El Aeropuerto de Ibiza cerró abril con 671.579 pasajeros, un 3,1% más que en el mismo mes del año pasado, y gestionó 6.530 vuelos entre despegues y aterrizajes, un 5,1% más, según los datos difundidos este lunes por Aena. El repunte vuelve a situar la presión aérea sobre la isla en el centro del debate, en un momento marcado por los proyectos de ampliación del aeródromo y por la discusión política sobre la capacidad de Baleares para influir en su planificación.
La mayoría de los pasajeros de abril correspondió a rutas internacionales, con 354.103 viajeros, aunque este segmento cayó un 1,8% respecto al mismo mes de 2025. En cambio, el tráfico nacional creció con fuerza, hasta 316.027 pasajeros, un 9,1% más. El dato confirma que el aeropuerto mantiene un volumen elevado incluso antes del tramo más intenso de la temporada turística.

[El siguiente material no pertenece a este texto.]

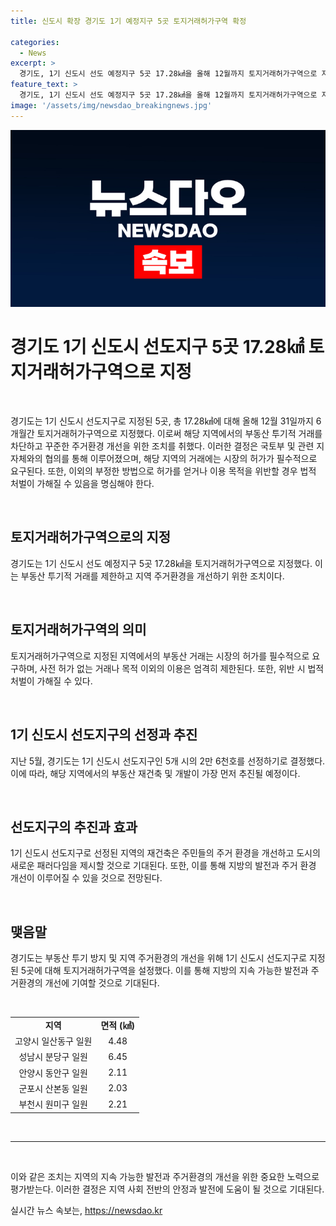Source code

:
 ```yaml
---
title: 신도시 확장 경기도 1기 예정지구 5곳 토지거래허가구역 확정

categories:
  - News
excerpt: >
  경기도, 1기 신도시 선도 예정지구 5곳 17.28㎢을 올해 12월까지 토지거래허가구역으로 지정했다. 투기적 거래 방지를 위한 조치로, 해당 지역의 토지를 거래하려면 시장의 허가를 받아야 하며, 위반 시 징역이나 벌금이 부과된다. 또한, 1기 신도시 아파트 단지 중 가장 먼저 재건축을 추진할 선도지구 물량으로 2만 6천호가 선정되었다. 지정을 위한 평가는 주민동의율, 환경 개선의 시급성 등을 반영해 이뤄졌으며, 이에 대한 긍정적인 대응이 나왔다.
feature_text: >
  경기도, 1기 신도시 선도 예정지구 5곳 17.28㎢을 올해 12월까지 토지거래허가구역으로 지정했다. 투기적 거래 방지를 위한 조치로, 해당 지역의 토지를 거래하려면 시장의 허가를 받아야 하며, 위반 시 징역이나 벌금이 부과된다. 또한, 1기 신도시 아파트 단지 중 가장 먼저 재건축을 추진할 선도지구 물량으로 2만 6천호가 선정되었다. 지정을 위한 평가는 주민동의율, 환경 개선의 시급성 등을 반영해 이뤄졌으며, 이에 대한 긍정적인 대응이 나왔다.
image: '/assets/img/newsdao_breakingnews.jpg'
---
```


<p><img src="/assets/img/newsdao_breakingnews.jpg" alt="flaretime 속보" /></p>

<h1 data-ke-size="size26"><b>경기도 1기 신도시 선도지구 5곳 17.28㎢ 토지거래허가구역으로 지정</b></h1>

<p data-ke-size="size16">&nbsp;</p>

<p>경기도는 1기 신도시 선도지구로 지정된 5곳, 총 17.28㎢에 대해 올해 12월 31일까지 6개월간 토지거래허가구역으로 지정했다. 이로써 해당 지역에서의 부동산 투기적 거래를 차단하고 꾸준한 주거환경 개선을 위한 조치를 취했다. 이러한 결정은 국토부 및 관련 지자체와의 협의를 통해 이루어졌으며, 해당 지역의 거래에는 시장의 허가가 필수적으로 요구된다. 또한, 이외의 부정한 방법으로 허가를 얻거나 이용 목적을 위반할 경우 법적 처벌이 가해질 수 있음을 명심해야 한다.</p>

<p data-ke-size="size16">&nbsp;</p>

<h2 data-ke-size="size24">토지거래허가구역으로의 지정</h2>

<p data-ke-size="size16">경기도는 1기 신도시 선도 예정지구 5곳 17.28㎢을 토지거래허가구역으로 지정했다. 이는 부동산 투기적 거래를 제한하고 지역 주거환경을 개선하기 위한 조치이다.</p>

<p data-ke-size="size16">&nbsp;</p>

<h2 data-ke-size="size24">토지거래허가구역의 의미</h2>

<p data-ke-size="size16">토지거래허가구역으로 지정된 지역에서의 부동산 거래는 시장의 허가를 필수적으로 요구하며, 사전 허가 없는 거래나 목적 이외의 이용은 엄격히 제한된다. 또한, 위반 시 법적 처벌이 가해질 수 있다.</p>

<p data-ke-size="size16">&nbsp;</p>

<h2 data-ke-size="size24">1기 신도시 선도지구의 선정과 추진</h2>

<p data-ke-size="size16">지난 5월, 경기도는 1기 신도시 선도지구인 5개 시의 2만 6천호를 선정하기로 결정했다. 이에 따라, 해당 지역에서의 부동산 재건축 및 개발이 가장 먼저 추진될 예정이다.</p>

<p data-ke-size="size16">&nbsp;</p>

<h2 data-ke-size="size24">선도지구의 추진과 효과</h2>

<p data-ke-size="size16">1기 신도시 선도지구로 선정된 지역의 재건축은 주민들의 주거 환경을 개선하고 도시의 새로운 패러다임을 제시할 것으로 기대된다. 또한, 이를 통해 지방의 발전과 주거 환경 개선이 이루어질 수 있을 것으로 전망된다.</p>

<p data-ke-size="size16">&nbsp;</p>

<h2 data-ke-size="size24">맺음말</h2>

<p data-ke-size="size16">경기도는 부동산 투기 방지 및 지역 주거환경의 개선을 위해 1기 신도시 선도지구로 지정된 5곳에 대해 토지거래허가구역을 설정했다. 이를 통해 지방의 지속 가능한 발전과 주거환경의 개선에 기여할 것으로 기대된다.</p>

<p data-ke-size="size16">&nbsp;</p>

<table>
    <tbody>
        <tr>
            <td style="text-align: center; height: 17px;"><b>지역</b></td>
            <td style="text-align: center; height: 17px;"><b>면적 (㎢)</b></td>
        </tr>
        <tr>
            <td style="text-align: center; height: 17px;">고양시 일산동구 일원</td>
            <td style="text-align: center; height: 17px;">4.48</td>
        </tr>
        <tr>
            <td style="text-align: center; height: 17px;">성남시 분당구 일원</td>
            <td style="text-align: center; height: 17px;">6.45</td>
        </tr>
        <tr>
            <td style="text-align: center; height: 17px;">안양시 동안구 일원</td>
            <td style="text-align: center; height: 17px;">2.11</td>
        </tr>
        <tr>
            <td style="text-align: center; height: 17px;">군포시 산본동 일원</td>
            <td style="text-align: center; height: 17px;">2.03</td>
        </tr>
        <tr>
            <td style="text-align: center; height: 17px;">부천시 원미구 일원</td>
            <td style="text-align: center; height: 17px;">2.21</td>
        </tr>
    </tbody>
</table>

<p data-ke-size="size16">&nbsp;</p>

<hr>

<p data-ke-size="size16">&nbsp;</p>

<p>이와 같은 조치는 지역의 지속 가능한 발전과 주거환경의 개선을 위한 중요한 노력으로 평가받는다. 이러한 결정은 지역 사회 전반의 안정과 발전에 도움이 될 것으로 기대된다.</p>
실시간 뉴스 속보는, <a href="https://newsdao.kr" rel="dofollow">https://newsdao.kr</a>


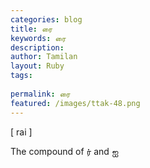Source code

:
 ```yaml
---
categories: blog
title: ரை
keywords: ரை
description: 
author: Tamilan
layout: Ruby
tags: 
 
permalink: ரை
featured: /images/ttak-48.png
---
```

  
[ rai ]  
  
The compound of ர் and ஐ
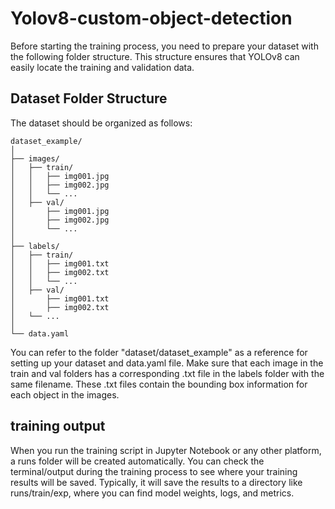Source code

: # Yolov8-custom-object-detection
Before starting the training process, you need to prepare your dataset with the following folder structure. This structure ensures that YOLOv8 can easily locate the training and validation data.

## Dataset Folder Structure

The dataset should be organized as follows:
```
dataset_example/
│
├── images/
│   ├── train/
│   │   ├── img001.jpg
│   │   ├── img002.jpg
│   │   └── ...
│   ├── val/
│       ├── img001.jpg
│       ├── img002.jpg
│       └── ... 
│        
├── labels/
│   ├── train/
│   │   ├── img001.txt
│   │   ├── img002.txt
│   │   └── ...
│   ├── val/
│       ├── img001.txt
│       ├── img002.txt
│	└── ...
│       
└── data.yaml
```
You can refer to the folder "dataset/dataset_example" as a reference for setting up your dataset and data.yaml file. Make sure that each image in the train and val folders has a corresponding .txt file in the labels folder with the same filename. These .txt files contain the bounding box information for each object in the images.

## training output
When you run the training script in Jupyter Notebook or any other platform, a runs folder will be created automatically. You can check the terminal/output during the training process to see where your training results will be saved. Typically, it will save the results to a directory like runs/train/exp, where you can find model weights, logs, and metrics.
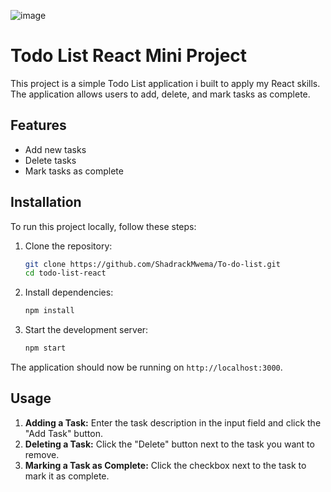 ![image](https://github.com/ShadrackMwema/To-do-list/assets/143826609/fc4f6562-f15e-4808-add6-0426a48f33de)
# Todo List React Mini Project

This project is a simple Todo List application i built to apply my React skills. The application allows users to add, delete, and mark tasks as complete.

## Features

- Add new tasks
- Delete tasks
- Mark tasks as complete

## Installation

To run this project locally, follow these steps:

1. Clone the repository:
    ```bash
    git clone https://github.com/ShadrackMwema/To-do-list.git
    cd todo-list-react
    ```

2. Install dependencies:
    ```bash
    npm install
    ```

3. Start the development server:
    ```bash
    npm start
    ```

The application should now be running on `http://localhost:3000`.

## Usage

1. **Adding a Task:** Enter the task description in the input field and click the "Add Task" button.
2. **Deleting a Task:** Click the "Delete" button next to the task you want to remove.
3. **Marking a Task as Complete:** Click the checkbox next to the task to mark it as complete.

En el acumulado del año, entre enero y abril, el aeropuerto ibicenco registró 1.374.237 pasajeros, un 0,8% más que en el mismo periodo del ejercicio anterior. También aumentaron las operaciones: se contabilizaron 14.797 movimientos, un 1,9% más. La evolución enlaza con lo que ya venía mostrando la programación aérea para 2026, con más plazas disponibles pese a una ligera reducción de vuelos previstos entre abril y octubre, debido al uso de aviones de mayor capacidad.
Más pasajeros, más debate sobre capacidad
El crecimiento de abril se enmarca en el debate sobre el futuro del aeropuerto. En marzo, Aena hizo públicos los pliegos con las prescripciones técnicas para redacar la mayor reforma de Es Codolar.
El proyecto se basa en estimaciones de un continuo crecimiento de pasajeros. Prevé pasar de 17 a 32 puertas de embarque, ampliar la fachada de la terminal 60 metros al suroeste y construir un nuevo dique al noreste de 170 metros, según la información publicada por este diario. La actuación, valorada en 229,7 millones de euros, está pendiente de la aprobación final del plan estatal de inversiones aeroportuarias, prevista para septiembre de 2026.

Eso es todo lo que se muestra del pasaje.